Paying the minimum amount on your monthly credit card tab is like running on a treadmill – you may feel better for a while, but you’re certainly not going anywhere. Here are some key moves to make the break the minimum payment habits – and save you big bucks in the process.

First, some background. U.S. consumer credit card balances have risen, on average, by $10,679, according to the Nilson Report.

Additional studies show that credit card carriers are tightening credit limits at a time when U.S. households are increasingly dependent on their plastic to get them through the month, financially.

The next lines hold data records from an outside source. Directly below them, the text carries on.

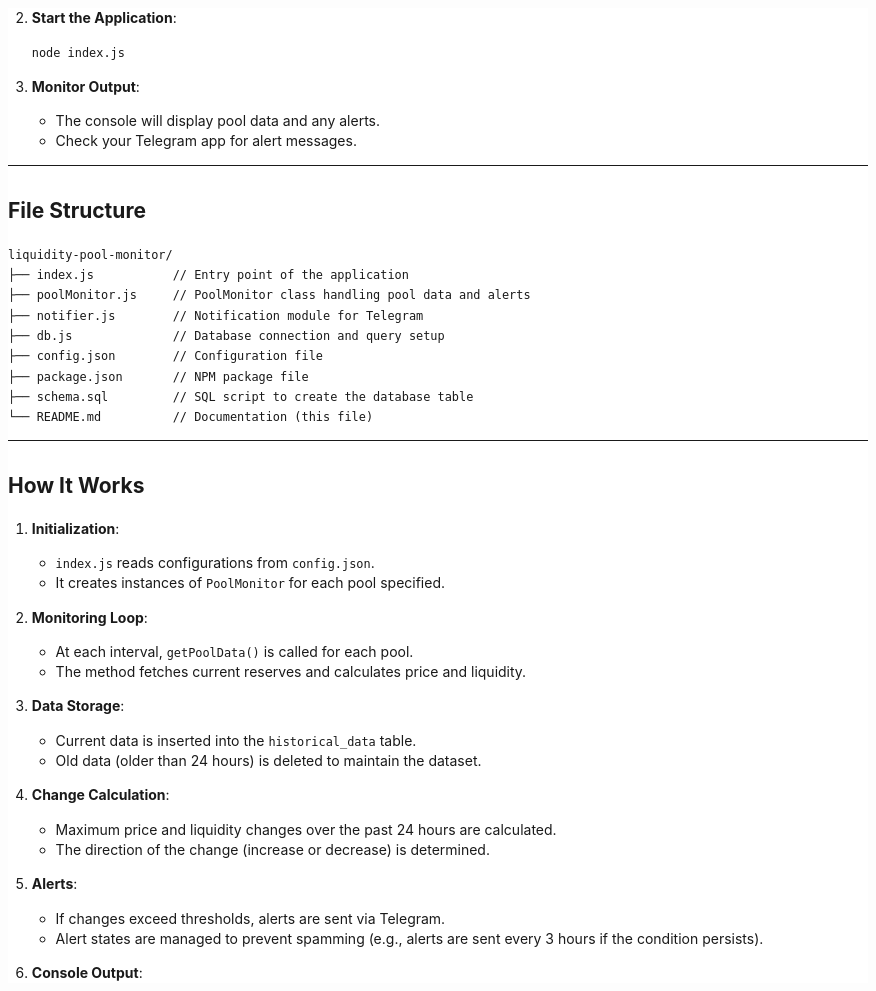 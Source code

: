2. **Start the Application**:

   ```bash
   node index.js
   ```

3. **Monitor Output**:

   - The console will display pool data and any alerts.
   - Check your Telegram app for alert messages.

---

## File Structure

```
liquidity-pool-monitor/
├── index.js           // Entry point of the application
├── poolMonitor.js     // PoolMonitor class handling pool data and alerts
├── notifier.js        // Notification module for Telegram
├── db.js              // Database connection and query setup
├── config.json        // Configuration file
├── package.json       // NPM package file
├── schema.sql         // SQL script to create the database table
└── README.md          // Documentation (this file)
```

---

## How It Works

1. **Initialization**:

   - `index.js` reads configurations from `config.json`.
   - It creates instances of `PoolMonitor` for each pool specified.

2. **Monitoring Loop**:

   - At each interval, `getPoolData()` is called for each pool.
   - The method fetches current reserves and calculates price and liquidity.

3. **Data Storage**:

   - Current data is inserted into the `historical_data` table.
   - Old data (older than 24 hours) is deleted to maintain the dataset.

4. **Change Calculation**:

   - Maximum price and liquidity changes over the past 24 hours are calculated.
   - The direction of the change (increase or decrease) is determined.

5. **Alerts**:

   - If changes exceed thresholds, alerts are sent via Telegram.
   - Alert states are managed to prevent spamming (e.g., alerts are sent every 3 hours if the condition persists).

6. **Console Output**:
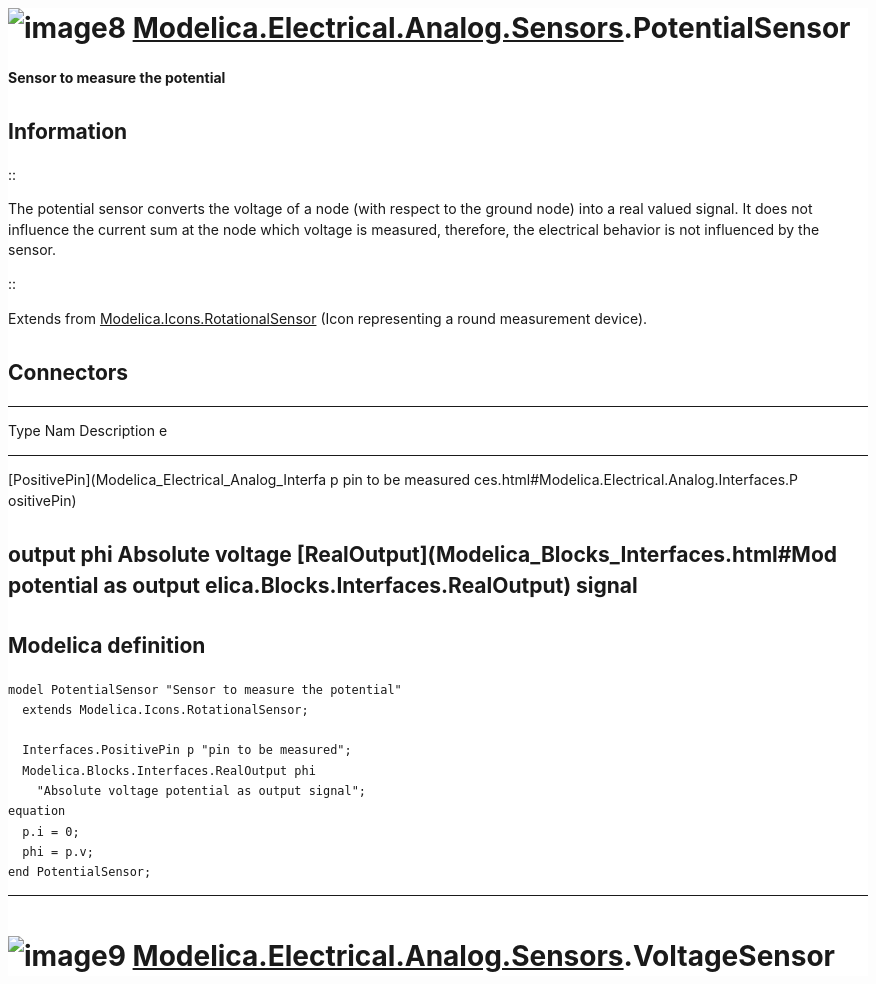 ![image8](Modelica.Electrical.Analog.Sensors.PotentialSensorI.png) [Modelica.Electrical.Analog.Sensors](Modelica_Electrical_Analog_Sensors.html#Modelica.Electrical.Analog.Sensors).PotentialSensor
===================================================================================================================================================================================================

**Sensor to measure the potential**

Information
-----------

::

The potential sensor converts the voltage of a node (with respect to the
ground node) into a real valued signal. It does not influence the
current sum at the node which voltage is measured, therefore, the
electrical behavior is not influenced by the sensor.

::

Extends from
[Modelica.Icons.RotationalSensor](Modelica_Icons.html#Modelica.Icons.RotationalSensor)
(Icon representing a round measurement device).

Connectors
----------

  -------------------------------------------------------------------------
  Type                                             Nam Description
                                                   e   
  ------------------------------------------------ --- --------------------
  [PositivePin](Modelica_Electrical_Analog_Interfa p   pin to be measured
  ces.html#Modelica.Electrical.Analog.Interfaces.P     
  ositivePin)                                          

  output                                           phi Absolute voltage
  [RealOutput](Modelica_Blocks_Interfaces.html#Mod     potential as output
  elica.Blocks.Interfaces.RealOutput)                  signal
  -------------------------------------------------------------------------

Modelica definition
-------------------

    model PotentialSensor "Sensor to measure the potential"
      extends Modelica.Icons.RotationalSensor;

      Interfaces.PositivePin p "pin to be measured";
      Modelica.Blocks.Interfaces.RealOutput phi 
        "Absolute voltage potential as output signal";
    equation 
      p.i = 0;
      phi = p.v;
    end PotentialSensor;

* * * * *

![image9](Modelica.Electrical.Analog.Sensors.VoltageSensorI.png) [Modelica.Electrical.Analog.Sensors](Modelica_Electrical_Analog_Sensors.html#Modelica.Electrical.Analog.Sensors).VoltageSensor
===============================================================================================================================================================================================
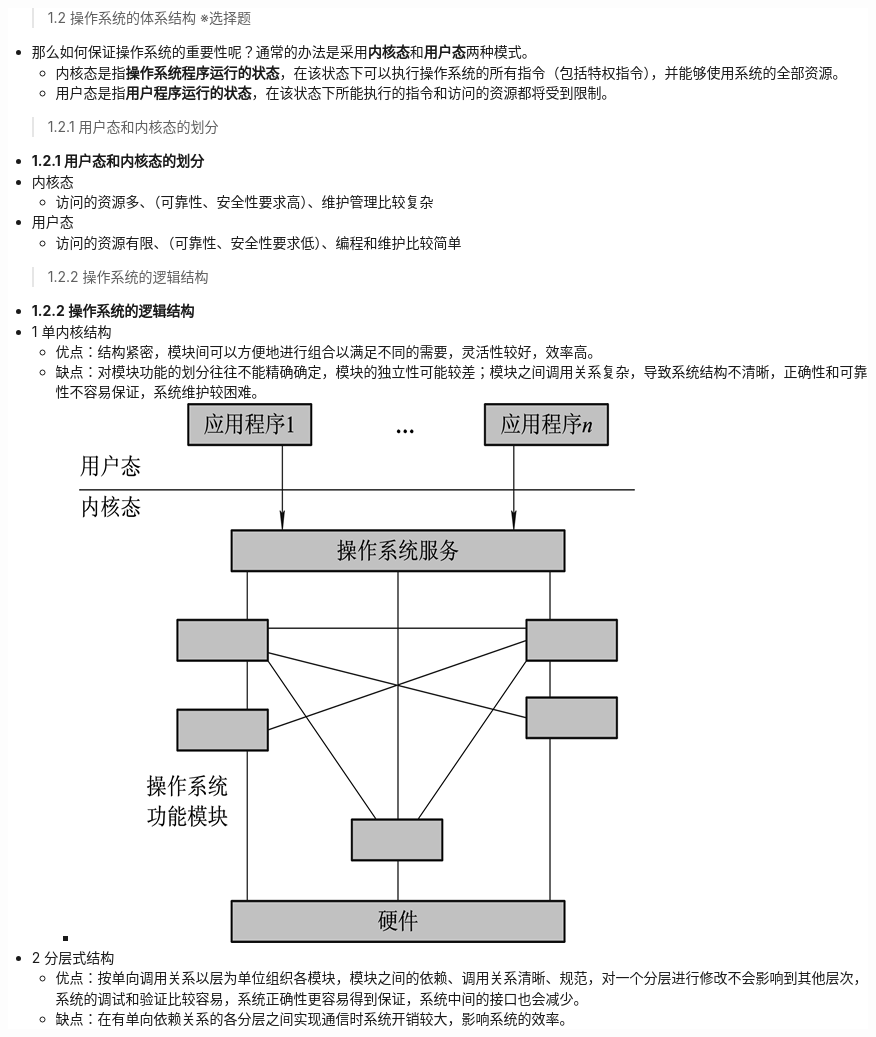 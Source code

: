 

> 1.2 操作系统的体系结构 ※选择题

- 那么如何保证操作系统的重要性呢？通常的办法是采用**内核态**和**用户态**两种模式。
  - 内核态是指**操作系统程序运行的状态**，在该状态下可以执行操作系统的所有指令（包括特权指令），并能够使用系统的全部资源。
  - 用户态是指**用户程序运行的状态**，在该状态下所能执行的指令和访问的资源都将受到限制。

> 1.2.1  用户态和内核态的划分

- **1.2.1  用户态和内核态的划分**
- 内核态
  - 访问的资源多、（可靠性、安全性要求高）、维护管理比较复杂  
- 用户态
  - 访问的资源有限、（可靠性、安全性要求低）、编程和维护比较简单 

> 1.2.2 操作系统的逻辑结构

- **1.2.2 操作系统的逻辑结构**
- 1 单内核结构
  - 优点：结构紧密，模块间可以方便地进行组合以满足不同的需要，灵活性较好，效率高。
  - 缺点：对模块功能的划分往往不能精确确定，模块的独立性可能较差；模块之间调用关系复杂，导致系统结构不清晰，正确性和可靠性不容易保证，系统维护较困难。  
    - ![概论-单内核模式](./imgOS/概论-单内核模式.png)
- 2 分层式结构
  - 优点：按单向调用关系以层为单位组织各模块，模块之间的依赖、调用关系清晰、规范，对一个分层进行修改不会影响到其他层次，系统的调试和验证比较容易，系统正确性更容易得到保证，系统中间的接口也会减少。
  - 缺点：在有单向依赖关系的各分层之间实现通信时系统开销较大，影响系统的效率。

According to the U.S. Office of the Comptroller of Currency, 68% of card carriers have tightened card underwriting standards in 2009 – that’s up from 35% in 2008. Another study from Demos reports that more than one-third of low and middle-income households used credit cards to cover basic living expenses (including rent, mortgage payments, groceries and utilities) on average in five of the previous 12 months, from 2008 to 2009.

In such a tough credit environment, talk of hiking your monthly credit card payments may seem, as the saying goes, irrationally exuberant. But the fact is, if you can make more than your minimum credit card payment, you’ll save money in the long run by paying less in interest fees and you’ll also pay off your card debt much faster.

For the record, the average minimum credit card balance has historically been set at around 2% of the consumer’s entire monthly balance. In 2009, as credit tightened and card issuers battened down the hatches, those minimum payment levels doubled to around 4%. Card companies hike minimum payment levels to get card holders to pay down debt faster.

Also, know that it can take years to pay off even a nominal credit card balance if you only pay the minimum balance each month. Consider a $1,000 card balance with an 18.9% interest rate. At about 2%, your monthly payment is around $20 (of that, about $12 goes to finance charges and $8 to your actual principal balance amount). At that rate, it would take you almost 22 years to pay off the entire debt.